Figure 2 - 22 % des sondés "approuvent" les actions de ceux qui sont entrés de force dans le Capitole le 6 janvier 2021, 78 % "désapprouvent". Source : CBS News et YouGov.

Pire, la Figure 3 montre que la majorité des sympathisants républicains désapprouvent l'émeute. Y compris les sympathisants MAGA ("Make America Great Again"), qui sont pourtant les sympathisants républicains les plus alignés sur Donald Trump.

Figure 3 - 43 % des sympathisants républicains MAGA ("Make America Great Again") "approuvent" les actions de ceux qui sont entrés de force dans le Capitole le 6 janvier 2021, contre 22 % des sympathisants républicains non-MAGA. Source : CBS News et YouGov.

Un second sondage, que je n'arrive pas à retrouver, montrait que seulement un tiers des sympathisants républicains avaient une vision positive des émeutiers (il me semble que la question posée était "diriez-vous que les personnes ayant participé au 6 Janvier sont des patriotes ?").

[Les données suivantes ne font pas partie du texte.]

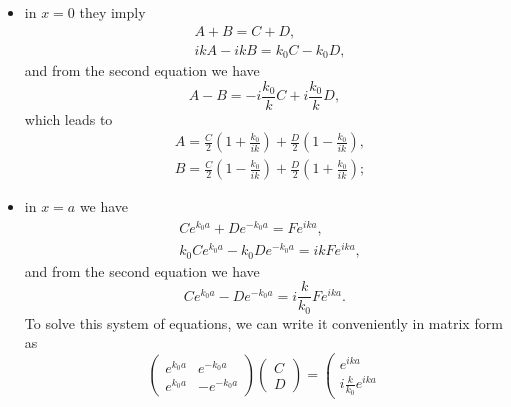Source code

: \begin{itemize}
    \item in \(x = 0\) they imply
    \begin{equation*}
    \begin{split}
        & A+B = C+D,\\
        & ikA - ikB = k_0C -k_0D,
    \end{split}
    \end{equation*}
    and from the second equation we have
    \begin{equation*}
        A-B = -i\frac{k_0}{k}C + i\frac{k_0}{k}D,
    \end{equation*}
    which leads to
    \begin{equation*}
        \begin{split}
            & A = \frac{C}{2}\left(1+\frac{k_0}{ik}\right) + \frac{D}{2}\left(1-\frac{k_0}{ik}\right), \\
            & B = \frac{C}{2}\left(1-\frac{k_0}{ik}\right) + \frac{D}{2}\left(1+\frac{k_0}{ik}\right);
        \end{split}
    \end{equation*}
    \item in \(x = a\) we have
    \begin{equation*}
        \begin{split}
            & C e^{k_0a}+ De^{-k_0a} = Fe^{ika},\\
            & k_0Ce^{k_0a}-k_0De^{-k_0a} = ikFe^{ika},
        \end{split}
    \end{equation*}
    and from the second equation we have \begin{equation}
        Ce^{k_0a} - De^{-k_0a} = i\frac{k}{k_0} F e^{ika}.
    \end{equation}
    To solve this system of equations, we can write it conveniently in matrix form as
    \begin{equation*}
        \left( \begin{array}{cc}
        e^{k_0a} & e^{-k_0a} \\
        e^{k_0a} & -e^{-k_0a}
        \end{array} \right) 
        \left(\begin{array}{c}
        C \\
        D
        \end{array} \right) = 
        \left( \begin{array}{c}
        e^{ika} \\
        i\frac{k}{k_0}e^{ika}

\end{array}
\end{equation*}
\end{itemize}
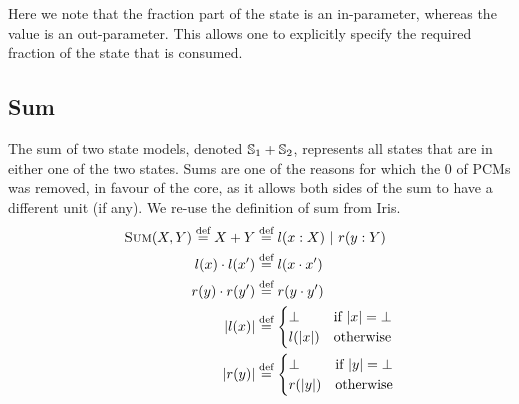 Here we note that the fraction part of the state is an in-parameter, whereas the value is an out-parameter. This allows one to explicitly specify the required fraction of the state that is consumed.

\subsection{Sum}

The sum of two state models, denoted $\mathbb S_1 + \mathbb S_2$, represents all states that are in either one of the two states. Sums are one of the reasons for which the $0$ of PCMs was removed, in favour of the core, as it allows both sides of the sum to have a different unit (if any). We re-use the definition of sum from Iris. \begin{align*}
	\textsc{Sum}(X, Y) \stackrel{\textnormal{def}}= X+Y &\stackrel{\textnormal{def}}= l(x: X) ~|~ r(y: Y)\\
	l(x)\cdot l(x') &\stackrel{\textnormal{def}}= l(x\cdot x')\\
	r(y)\cdot r(y')&\stackrel{\textnormal{def}}= r(y\cdot y')\\
	|l(x)|&\stackrel{\textnormal{def}}= \begin{cases}
 		\bot &\text{if}~ |x|=\bot\\
 		l(|x|) &\text{otherwise}
	 \end{cases}\\
	 |r(y)|&\stackrel{\textnormal{def}}= \begin{cases}
 		\bot &\text{if}~ |y|=\bot\\
 		r(|y|) &\text{otherwise}
	 \end{cases}
\end{align*}

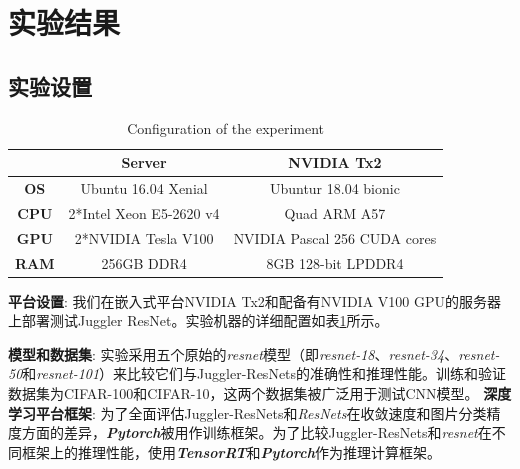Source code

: \section{实验结果}

\subsection{实验设置}

\begin{table}[h]
	\caption{Configuration of the experiment}
	\centering
	\begin{tabular}{ccc}
		\hline
		& \textbf{Server}                            & \textbf{NVIDIA Tx2}                      \\ \hline
		\textbf{OS}  & Ubuntu 16.04 Xenial               & Ubuntur 18.04 bionic           \\ 
		\textbf{CPU} & 2*Intel Xeon E5-2620 v4     &Quad ARM A57 \\ 
		\textbf{GPU} & 2*NVIDIA Tesla V100               & NVIDIA Pascal 256 CUDA cores   \\ 
		\textbf{RAM} & 256GB DDR4                        & 8GB 128-bit LPDDR4             \\ \hline
	\end{tabular} %
	\label{configuration}
\end{table}


\textbf{平台设置}: 我们在嵌入式平台NVIDIA Tx2和配备有NVIDIA V100 GPU的服务器上部署测试Juggler ResNet。实验机器的详细配置如表\ref{configuration}所示。

\textbf{模型和数据集}: 实验采用五个原始的\emph{resnet}模型（即\emph{resnet-18}、\emph{resnet-34}、\emph{resnet-50}和\emph{resnet-101}）来比较它们与Juggler-ResNets的准确性和推理性能。训练和验证数据集为CIFAR-100和CIFAR-10，这两个数据集被广泛用于测试CNN模型。
%
\textbf{深度学习平台框架}: 为了全面评估Juggler-ResNets和\emph{ResNets}在收敛速度和图片分类精度方面的差异，\textbf{\emph{Pytorch}}被用作训练框架。为了比较Juggler-ResNets和\emph{resnet}在不同框架上的推理性能，使用\textbf{\emph{TensorRT}}和\textbf{\emph{Pytorch}}作为推理计算框架\cite{2009learning}。

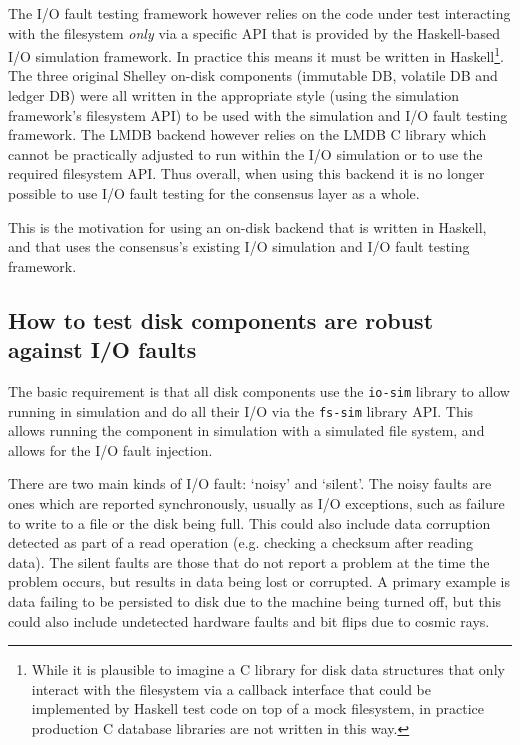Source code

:\documentclass[11pt,a4paper]{article}
\begin{document}
The I/O fault testing framework however relies on the code under test
interacting with the filesystem \emph{only} via a specific API that is provided by the Haskell-based I/O simulation framework. In practice this means it must
be written in Haskell\footnote{While it is plausible to imagine a C library for
disk data structures that only interact with the filesystem via a callback
interface that could be implemented by Haskell test code on top of a mock
filesystem, in practice production C database libraries are not written in this
way.}. The three original Shelley on-disk components (immutable DB, volatile DB
and ledger DB) were all written in the appropriate style (using the simulation
framework's filesystem API) to be used with the simulation and I/O fault testing
framework. The LMDB backend however relies on the LMDB C library which cannot
be practically adjusted to run within the I/O simulation or to use the required
filesystem API. Thus overall, when using this backend it is no longer possible
to use I/O fault testing for the consensus layer as a whole.

This is the motivation for using an on-disk backend that is written in Haskell,
and that uses the consensus's existing I/O simulation and I/O fault testing
framework.

\subsection{How to test disk components are robust against I/O faults}
\label{sec:how-to-test-disk-components-are-robust-against-io-faults}

The basic requirement is that all disk components use the \texttt{io-sim}
library to allow running in simulation and do all their I/O via the
\texttt{fs-sim} library API. This allows running the component in simulation
with a simulated file system, and allows for the I/O fault injection.

There are two main kinds of I/O fault: `noisy' and `silent'. The noisy faults
are ones which are reported synchronously, usually as I/O exceptions, such as
failure to write to a file or the disk being full. This could also include
data corruption detected as part of a read operation (e.g. checking a checksum
after reading data). The silent faults are those that do not report a problem
at the time the problem occurs, but results in data being lost or corrupted.
A primary example is data failing to be persisted to disk due to the machine
being turned off, but this could also include undetected hardware faults and
bit flips due to cosmic rays.
\end{document}
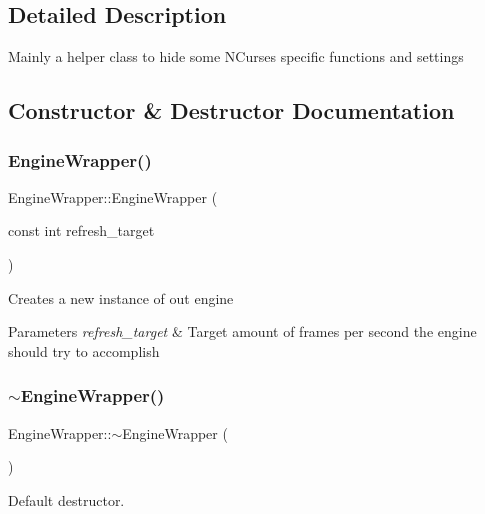 \subsection{Detailed Description}
Mainly a helper class to hide some N\+Curses specific functions and settings 

\subsection{Constructor \& Destructor Documentation}
\mbox{\label{classEngineWrapper_a7d136e07dd38ffca1a37de9c35810033}} 
\subsubsection{\texorpdfstring{Engine\+Wrapper()}{EngineWrapper()}}
{\footnotesize\ttfamily Engine\+Wrapper\+::\+Engine\+Wrapper (\begin{DoxyParamCaption}\item[{const int}]{refresh\+\_\+target }\end{DoxyParamCaption})}

Creates a new instance of out engine


\begin{DoxyParams}{Parameters}
{\em refresh\+\_\+target} & Target amount of frames per second the engine should try to accomplish \\
\hline
\end{DoxyParams}
\mbox{\label{classEngineWrapper_afe15effdb74568bc23c189cd8933034d}} 
\subsubsection{\texorpdfstring{$\sim$\+Engine\+Wrapper()}{~EngineWrapper()}}
{\footnotesize\ttfamily Engine\+Wrapper\+::$\sim$\+Engine\+Wrapper (\begin{DoxyParamCaption}{ }\end{DoxyParamCaption})}



Default destructor.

Les émeutiers du Capitole sont particulièrement impopulaires dans l'électorat américain. Les défendre comme le fait Donald Trump va à l'encontre de l'opinion publique, ce qui pourrait coûter cher dans les urnes. Le Parti républicain continue par exemple de payer très cher la suppression de la protection fédérale de l'avortement par la Cour Suprême dont il est à l'origine.

Les propos de Donald Trump sont d'autant moins une bonne stratégie politique que les démocrates ont tout intérêt à utiliser sa rhétorique contre lui dans leur communication. Et compte tenu de l'impopularité des émeutiers dans l'opinion publique américaine, on peut se dire que la stratégie sera probablement efficace.